[Saved entries]
:::

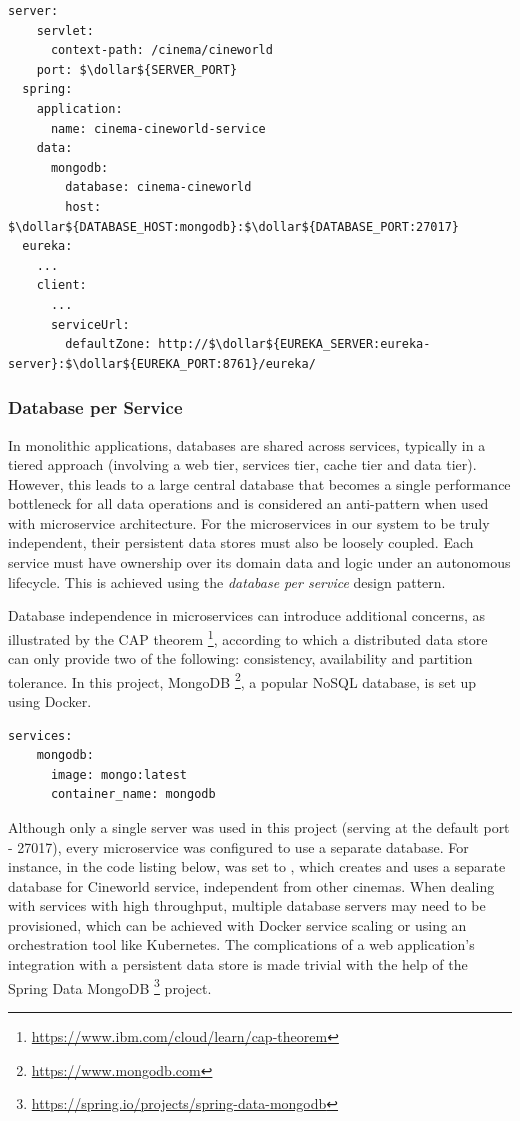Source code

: \begin{lstlisting}[caption=Snippet from \code{cinema-cineworld-service} \code{application.yml} file.]
  server:
    servlet:
      context-path: /cinema/cineworld
    port: $\dollar${SERVER_PORT}
  spring:
    application:
      name: cinema-cineworld-service
    data:
      mongodb:
        database: cinema-cineworld
        host: $\dollar${DATABASE_HOST:mongodb}:$\dollar${DATABASE_PORT:27017}
  eureka:
    ...
    client:
      ...
      serviceUrl:
        defaultZone: http://$\dollar${EUREKA_SERVER:eureka-server}:$\dollar${EUREKA_PORT:8761}/eureka/
\end{lstlisting}

\subsubsection{Database per Service}

In monolithic applications, databases are shared across services, typically in a tiered approach (involving a web tier, services tier, cache tier and data tier). However, this leads to a large central database that becomes a single performance bottleneck for all data operations and is considered an anti-pattern when used with microservice architecture. For the microservices in our system to be truly independent, their persistent data stores must also be loosely coupled. Each service must have ownership over its domain data and logic under an autonomous lifecycle. This is achieved using the \textit{database per service} design pattern.

Database independence in microservices can introduce additional concerns, as illustrated by the CAP theorem \footnote{\url{https://www.ibm.com/cloud/learn/cap-theorem}}, according to which a distributed data store can only provide two of the following: consistency, availability and partition tolerance. In this project, MongoDB \footnote{\url{https://www.mongodb.com}}, a popular NoSQL database, is set up using Docker.

\begin{lstlisting}[caption=Docker Compose file snippet for MongoDB server.]
  services:
    mongodb:
      image: mongo:latest
      container_name: mongodb
\end{lstlisting}

Although only a single server was used in this project (serving at the default port - 27017), every microservice was configured to use a separate database. For instance, in the code listing below,  was set to , which creates and uses a separate database for Cineworld service, independent from other cinemas. When dealing with services with high throughput, multiple database servers may need to be provisioned, which can be achieved with Docker service scaling or using an orchestration tool like Kubernetes. The complications of a web application's integration with a persistent data store is made trivial with the help of the Spring Data MongoDB \footnote{\url{https://spring.io/projects/spring-data-mongodb}} project.

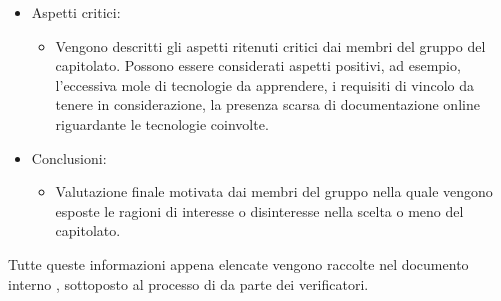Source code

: \begin{itemize}
\begin{itemize}
	\end{itemize}
\item Aspetti critici:
	\begin{itemize}
	\item Vengono descritti gli aspetti ritenuti critici dai membri del gruppo \Gruppo{} del capitolato.
	Possono essere considerati aspetti positivi, ad esempio, l'eccessiva mole di tecnologie da apprendere, i requisiti di vincolo da tenere in considerazione, la presenza scarsa di documentazione online riguardante le tecnologie coinvolte.
	\end{itemize}
\item Conclusioni:
	\begin{itemize}
	\item Valutazione finale motivata dai membri del gruppo \Gruppo{} nella quale vengono esposte le ragioni di interesse o disinteresse nella scelta o meno del capitolato.
	\end{itemize}
\end{itemize}
Tutte queste informazioni appena elencate vengono raccolte nel documento interno \glo{\SdF{}}, sottoposto al processo di  da parte dei verificatori.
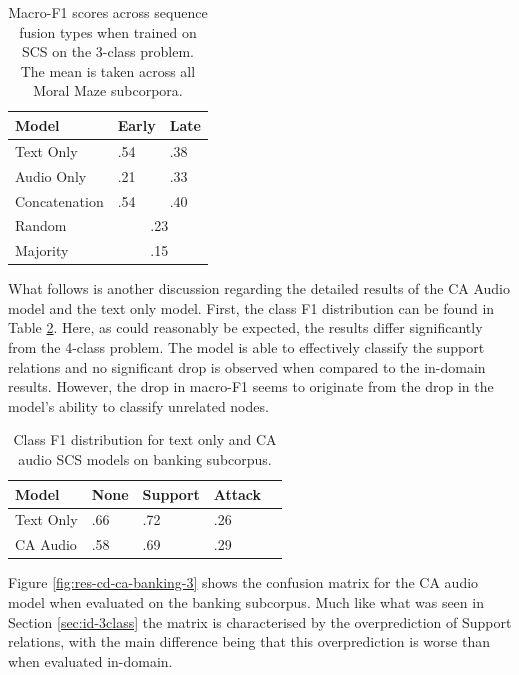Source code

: \documentclass[twocolumn]{article}
\begin{document}
\begin{table}[H]
\centering
\caption{Macro-F1 scores across sequence fusion types when trained on SCS on the 3-class problem. The mean is taken across all Moral Maze subcorpora. \label{tbl:results-seq-3class-cd}}
\begin{tabular}{|l|ll|}
\hline
Model         & Early       & Late      \\ \hline
Text Only     & .54         & .38    \\
Audio Only    & .21         & .33    \\
Concatenation & .54         & .40    \\ \hline
Random        & \multicolumn{2}{c|}{.23} \\
Majority      & \multicolumn{2}{c|}{.15} \\ \hline
\end{tabular}
\end{table}

What follows is another discussion regarding the detailed results of the
CA Audio model and the text only model. First, the class F1 distribution
can be found in Table \ref{tbl:class-f1-3class-banking}. Here, as could
reasonably be expected, the results differ significantly from the
4-class problem. The model is able to effectively classify the support
relations and no significant drop is observed when compared to the
in-domain results. However, the drop in macro-F1 seems to originate from
the drop in the model's ability to classify unrelated nodes.

\begin{table}[H]
\centering
\caption{Class F1 distribution for text only and CA audio SCS models on banking subcorpus.\label{tbl:class-f1-3class-banking}}
\begin{tabular}{|l|llll|}
\hline
Model     & None & Support & \multicolumn{1}{l|}{Attack} \\ \hline
Text Only & .66           & .72              & \multicolumn{1}{l|}{.26}         \\
CA Audio  & .58           & .69              & \multicolumn{1}{l|}{.29}         \\ \hline
\end{tabular}
\end{table}

Figure \ref{fig:res-cd-ca-banking-3} shows the confusion matrix for the
CA audio model when evaluated on the banking subcorpus. Much like what
was seen in Section \ref{sec:id-3class} the matrix is characterised by
the overprediction of Support relations, with the main difference being
that this overprediction is worse than when evaluated in-domain.
\end{document}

:::

## Brief:
Your answer should be the lines from the one containing "can be found" to the end of the entries above, restated exactly and alone.

## Completed exercise:
can be found in Table \ref{tbl:class-f1-3class-banking}. Here, as could
reasonably be expected, the results differ significantly from the
4-class problem. The model is able to effectively classify the support
relations and no significant drop is observed when compared to the
in-domain results. However, the drop in macro-F1 seems to originate from
the drop in the model's ability to classify unrelated nodes.

\begin{table}[H]
\centering
\caption{Class F1 distribution for text only and CA audio SCS models on banking subcorpus.\label{tbl:class-f1-3class-banking}}
\begin{tabular}{|l|llll|}
\hline
Model     & None & Support & \multicolumn{1}{l|}{Attack} \\ \hline
Text Only & .66           & .72              & \multicolumn{1}{l|}{.26}         \\
CA Audio  & .58           & .69              & \multicolumn{1}{l|}{.29}         \\ \hline
\end{tabular}
\end{table}

Figure \ref{fig:res-cd-ca-banking-3} shows the confusion matrix for the
CA audio model when evaluated on the banking subcorpus. Much like what
was seen in Section \ref{sec:id-3class} the matrix is characterised by
the overprediction of Support relations, with the main difference being
that this overprediction is worse than when evaluated in-domain.
\end{document}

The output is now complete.